Piereth: I disagree. There are different margins for each category. Jewelry, watches and luggage can make you money but margins on electronics won’t be as high.
Roark: Margins are great on name-brand merchandise, though often not the magic “P” that is elusive even in our industry. Keep in mind that there is no decoration component, which means that order management and supervision is not as expensive either. Add to this that a client can order a quantity of 10 of an item one day, and five more the next day, with no penalty since there’s no decoration or setups. Most importantly, when you sell a lot of things at a smaller margin, you can still make a lot of money. I would also urge you to contemplate that while margin is one consideration, it is not the only consideration. When your client asks for a Hamilton Beach blender or a Samsung TV, and you supply it, you are training your client to view you as a single source. If your clients only come to you when they want “stuff,” then you will be assured you will get all of the margin, narrow or wide.

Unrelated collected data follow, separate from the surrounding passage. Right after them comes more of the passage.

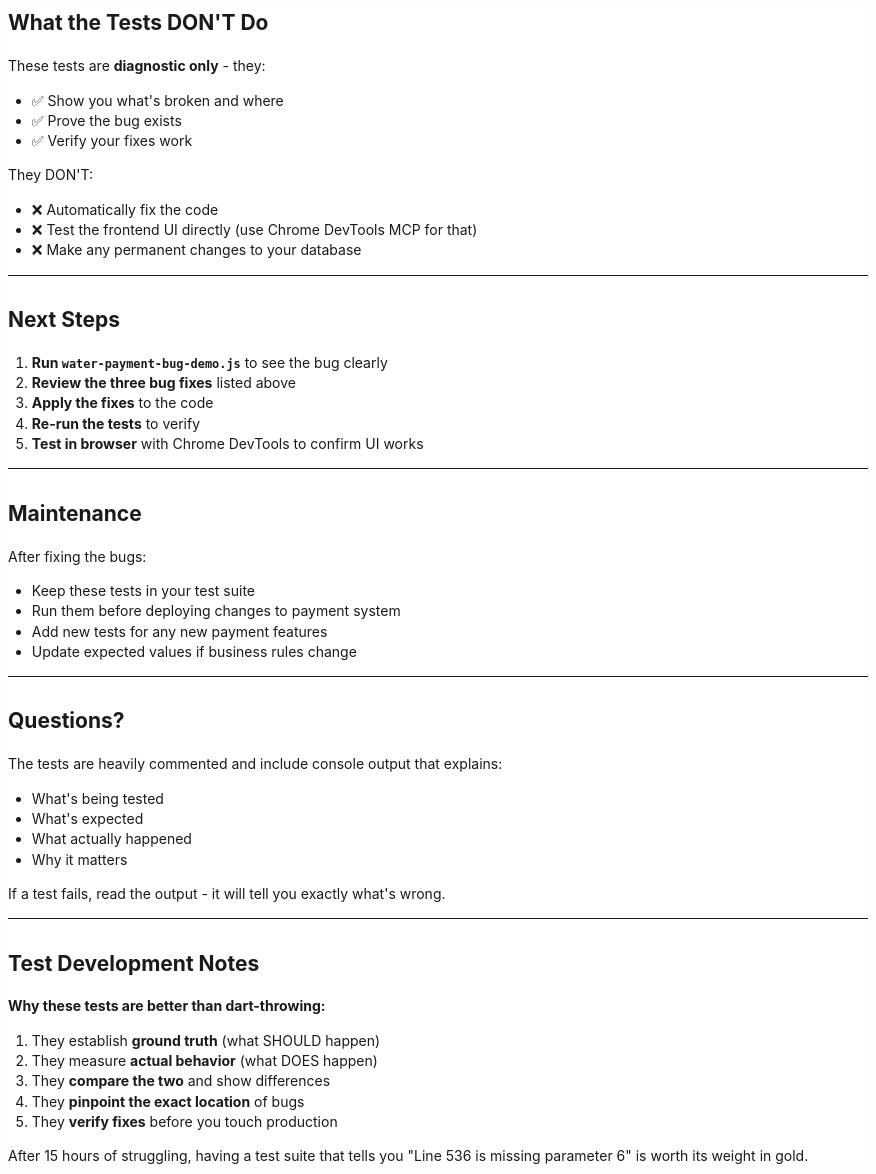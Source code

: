 ## What the Tests DON'T Do

These tests are **diagnostic only** - they:
- ✅ Show you what's broken and where
- ✅ Prove the bug exists
- ✅ Verify your fixes work

They DON'T:
- ❌ Automatically fix the code
- ❌ Test the frontend UI directly (use Chrome DevTools MCP for that)
- ❌ Make any permanent changes to your database

---

## Next Steps

1. **Run `water-payment-bug-demo.js`** to see the bug clearly
2. **Review the three bug fixes** listed above
3. **Apply the fixes** to the code
4. **Re-run the tests** to verify
5. **Test in browser** with Chrome DevTools to confirm UI works

---

## Maintenance

After fixing the bugs:
- Keep these tests in your test suite
- Run them before deploying changes to payment system
- Add new tests for any new payment features
- Update expected values if business rules change

---

## Questions?

The tests are heavily commented and include console output that explains:
- What's being tested
- What's expected
- What actually happened
- Why it matters

If a test fails, read the output - it will tell you exactly what's wrong.

---

## Test Development Notes

**Why these tests are better than dart-throwing:**
1. They establish **ground truth** (what SHOULD happen)
2. They measure **actual behavior** (what DOES happen)
3. They **compare the two** and show differences
4. They **pinpoint the exact location** of bugs
5. They **verify fixes** before you touch production

After 15 hours of struggling, having a test suite that tells you "Line 536 is missing parameter 6" is worth its weight in gold.

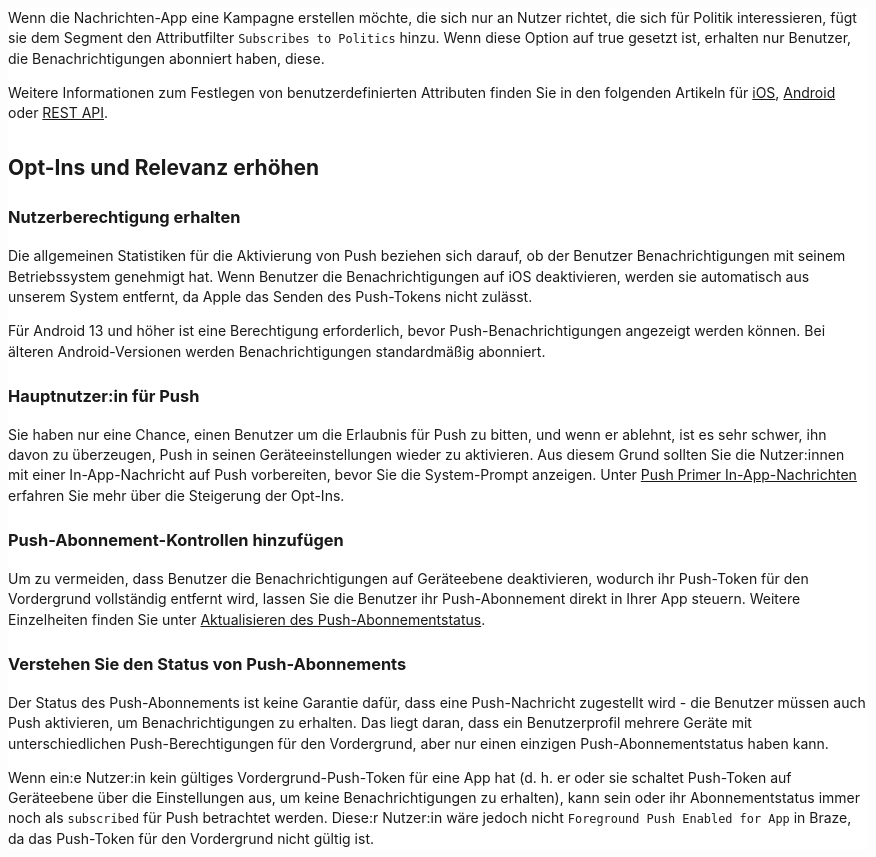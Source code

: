 Wenn die Nachrichten-App eine Kampagne erstellen möchte, die sich nur an Nutzer richtet, die sich für Politik interessieren, fügt sie dem Segment den Attributfilter `Subscribes to Politics` hinzu. Wenn diese Option auf true gesetzt ist, erhalten nur Benutzer, die Benachrichtigungen abonniert haben, diese.

Weitere Informationen zum Festlegen von benutzerdefinierten Attributen finden Sie in den folgenden Artikeln für [iOS]({{site.baseurl}}/developer_guide/analytics/setting_user_attributes/?sdktab=swift), [Android]({{site.baseurl}}/developer_guide/platform_integration_guides/android/analytics/setting_custom_attributes/#setting-custom-attributes) oder [REST API]({{site.baseurl}}/developer_guide/rest_api/user_data/#user-attributes-object-specification).

## Opt-Ins und Relevanz erhöhen

### Nutzerberechtigung erhalten

Die allgemeinen Statistiken für die Aktivierung von Push beziehen sich darauf, ob der Benutzer Benachrichtigungen mit seinem Betriebssystem genehmigt hat. Wenn Benutzer die Benachrichtigungen auf iOS deaktivieren, werden sie automatisch aus unserem System entfernt, da Apple das Senden des Push-Tokens nicht zulässt.

Für Android 13 und höher ist eine Berechtigung erforderlich, bevor Push-Benachrichtigungen angezeigt werden können. Bei älteren Android-Versionen werden Benachrichtigungen standardmäßig abonniert.

### Hauptnutzer:in für Push

Sie haben nur eine Chance, einen Benutzer um die Erlaubnis für Push zu bitten, und wenn er ablehnt, ist es sehr schwer, ihn davon zu überzeugen, Push in seinen Geräteeinstellungen wieder zu aktivieren. Aus diesem Grund sollten Sie die Nutzer:innen mit einer In-App-Nachricht auf Push vorbereiten, bevor Sie die System-Prompt anzeigen. Unter [Push Primer In-App-Nachrichten]({{site.baseurl}}/user_guide/message_building_by_channel/push/best_practices/push_primer_messages/) erfahren Sie mehr über die Steigerung der Opt-Ins.

### Push-Abonnement-Kontrollen hinzufügen

Um zu vermeiden, dass Benutzer die Benachrichtigungen auf Geräteebene deaktivieren, wodurch ihr Push-Token für den Vordergrund vollständig entfernt wird, lassen Sie die Benutzer ihr Push-Abonnement direkt in Ihrer App steuern. Weitere Einzelheiten finden Sie unter [Aktualisieren des Push-Abonnementstatus]({{site.baseurl}}/user_guide/message_building_by_channel/push/users_and_subscriptions#update-push-subscription-state).

### Verstehen Sie den Status von Push-Abonnements

Der Status des Push-Abonnements ist keine Garantie dafür, dass eine Push-Nachricht zugestellt wird - die Benutzer müssen auch Push aktivieren, um Benachrichtigungen zu erhalten. Das liegt daran, dass ein Benutzerprofil mehrere Geräte mit unterschiedlichen Push-Berechtigungen für den Vordergrund, aber nur einen einzigen Push-Abonnementstatus haben kann.

Wenn ein:e Nutzer:in kein gültiges Vordergrund-Push-Token für eine App hat (d. h. er oder sie schaltet Push-Token auf Geräteebene über die Einstellungen aus, um keine Benachrichtigungen zu erhalten), kann sein oder ihr Abonnementstatus immer noch als `subscribed` für Push betrachtet werden. Diese:r Nutzer:in wäre jedoch nicht `Foreground Push Enabled for App` in Braze, da das Push-Token für den Vordergrund nicht gültig ist.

What Distributors Believe:
It’s too tough to compete with retail on pricing.
The Experts Say:
Hendrickson: Ain’t it the truth? …for all of us, in any industry. But successful suppliers have found ways to add value and additional services. For instance, roll brand-name products into your mix in addition to promotional products, perhaps program design or marketing consulting.
Knollenberg: This is a valid point and we all face it every day. However, there are ways to get around this obstacle: adding value that the retailer can’t, packaging products together that can’t be found at retail, providing a level of service that retailers can’t, forecasting options for the supplier that will assure product availability throughout the program, asking the supplier to protect the price (which a retailer won’t do), etc.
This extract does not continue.